That's what most people say to begin conversations. Well, most youngsters. As you grow older (This happens with most people...) you get more socially awkward. I guess.
Are you planning on using a cloud or BrowserDB to store all the names and questions and things?
Also I think you should code some sort of AI which can take questions from other chats online and then learn from those questions. But the moderators say that would be using JS to hack and could lead to a (permanent) ban so I suggest you shouldn't.
Currently, there is no such thing as a real AI. Most AI chatbots use clever hacks to fool us humans into thinking it's a good AI (and thus it could pass, or "pass", the Turing Test)
All my AI does is find similar questions in a database, and answer with the most relevant one. And if it can't find any within a certain percentage of accuracy, It creates a new item for use in learning. Then it occasionally asks questions to get answers for the question that has the least answers.
C'mon. That was the state of the art in 1966 (ELIZA), but today even the (super annoying) chatbots on commercial web sites legitimately extract meaning, within limits, from what people say to them, let alone Siri and the like.
Seymour Papert used to complain about the "superhuman human fallacy," wherein people would complain that chess-playing programs weren't real AI because (back then) they couldn't beat chess grandmasters. The point is, even then, chess programs were better than most human chess players. (Similarly, you could make a case that commercial web site chatbots aren't any worse than the human customer support people who just read from a script: "Did you try turning the computer off then on again?")

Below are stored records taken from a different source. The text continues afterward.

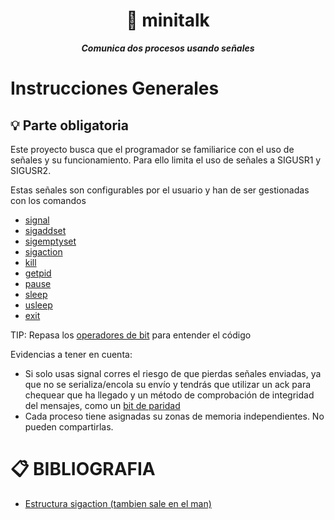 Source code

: <h1 align="center">
	📖 minitalk
</h1>

<p align="center">
	<b><i>Comunica dos procesos usando señales</i></b><br>

# Instrucciones Generales

## 💡 Parte obligatoria

Este proyecto busca que el programador se familiarice con el uso de señales y su funcionamiento. Para ello limita el uso de señales a SIGUSR1 y SIGUSR2.

Estas señales son configurables por el usuario y han de ser gestionadas con los comandos 
* [signal](https://man7.org/linux/man-pages/man7/signal.7.html)
* [sigaddset](https://man7.org/linux/man-pages/man3/sigaddset.3p.html)
* [sigemptyset](https://man7.org/linux/man-pages/man3/sigemptyset.3p.html)
* [sigaction](https://man7.org/linux/man-pages/man2/sigaction.2.html)
* [kill](https://man7.org/linux/man-pages/man2/kill.2.html)
* [getpid](https://man7.org/linux/man-pages/man2/getpid.2.html)
* [pause](https://man7.org/linux/man-pages/man2/pause.2.html)
* [sleep](https://man7.org/linux/man-pages/man3/sleep.3.html)
* [usleep](https://man7.org/linux/man-pages/man3/usleep.3.html)
* [exit](https://man7.org/linux/man-pages/man3/exit.3.html)


TIP: Repasa los [operadores de bit](https://learn.microsoft.com/en-us/cpp/c-language/c-bitwise-operators?view=msvc-170) para entender el código

Evidencias a tener en cuenta:
- Si solo usas signal corres el riesgo de que pierdas señales enviadas, ya que no se serializa/encola su envío y tendrás que utilizar un ack para chequear que ha llegado y un método de comprobación de integridad del mensajes, como un [bit de paridad](https://es.wikipedia.org/wiki/Bit_de_paridad)
- Cada proceso tiene asignadas su zonas de memoria independientes. No pueden compartirlas.

# 📋 BIBLIOGRAFIA

* [Estructura sigaction (tambien sale en el man)](https://www.qnx.com/developers/docs/6.5.0SP1.update/com.qnx.doc.neutrino_lib_ref/s/sigaction_struct.html)
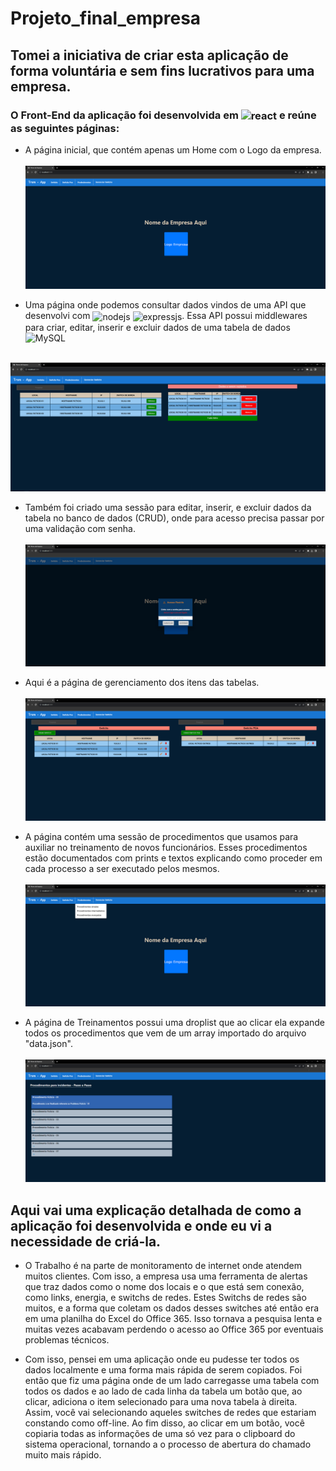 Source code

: # Projeto_final_empresa

## Tomei a iniciativa de criar esta aplicação de forma <b>voluntária e sem fins lucrativos</b> para uma empresa.

### O Front-End da aplicação foi desenvolvida em <img align="center" alt="react" src="https://img.shields.io/badge/React-20232A?style=for-the-badge&logo=react&logoColor=61DAFB"/> e reúne as seguintes páginas:

- A página inicial, que contém apenas um Home com o Logo da empresa.<br><br>
![home](/imagesApp/app01.png)

- Uma página onde podemos consultar dados vindos de uma API que desenvolvi com <img align="center" alt="nodejs" src="https://img.shields.io/badge/Node.js-43853D?style=for-the-badge&logo=node.js&logoColor=white"/>
<img align="center" alt="expressjs" src="https://img.shields.io/badge/Express.js-404D59?style=for-the-badge"/>.
Essa API possui middlewares para criar, editar, inserir e excluir dados de uma tabela de dados ![MySQL](https://img.shields.io/badge/mysql-%2300f.svg?style=for-the-badge&logo=mysql&logoColor=white) <br><br>

![home](/imagesApp/app02.png)

- Também foi criado uma sessão para editar, inserir, e excluir dados da tabela no banco de dados (CRUD), onde para acesso precisa passar por uma validação com senha. <br><br>
  ![home](/imagesApp/app03.png)

- Aqui é a página de gerenciamento dos itens das tabelas. <br><br>
![home](/imagesApp/app04.png)


- A página contém uma sessão de procedimentos que usamos para auxiliar no treinamento de novos funcionários. Esses procedimentos estão documentados com prints e textos explicando como proceder em cada processo a ser executado pelos mesmos. <br><br>
   ![home](/imagesApp/app-02-01.png)

- A página de Treinamentos possui uma droplist que ao clicar ela expande todos os procedimentos que vem de um array importado do arquivo "data.json". <br><br>
  ![home](/imagesApp/app05.png)


## Aqui vai uma explicação detalhada de como a aplicação foi desenvolvida e onde eu vi a necessidade de criá-la.
 - O Trabalho é na parte de monitoramento de internet onde atendem muitos clientes. Com isso, a empresa usa uma ferramenta de alertas que traz dados como o nome dos locais e o que está sem conexão, como links, energia, e switchs de redes.
 Estes Switchs de redes são muitos, e a forma que coletam os dados desses switches até então era em uma planilha do Excel do Office 365. Isso tornava a pesquisa lenta e muitas vezes acabavam perdendo o acesso ao Office 365 por eventuais problemas técnicos.

 - Com isso, pensei em uma aplicação onde eu pudesse ter todos os dados localmente e uma forma mais rápida de serem copiados. 
   Foi então que fiz uma página onde de um lado carregasse uma tabela com todos os dados e ao lado de cada linha da tabela um botão que, ao clicar, adiciona o item selecionado para uma nova tabela à direita. Assim, você vai selecionando aqueles 
   switches de redes que estariam constando como off-line.
   Ao fim disso, ao clicar em um botão, você copiaria todas as informações de uma só vez para o clipboard do sistema operacional, tornando a o processo de abertura do chamado muito mais rápido.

People put too much weight on the Turing test. Turing made that up as the criterion for convincing an AI skeptic, but it's not the criterion for getting actual benefit from AI research; we're way past that milestone.
Note that I didn't capitallize the "c." I meant that generically. You've probably never heard the name of the one I mean (and I don't remember it) because it only lasted about two days before someone pointed out to management how racist it had become.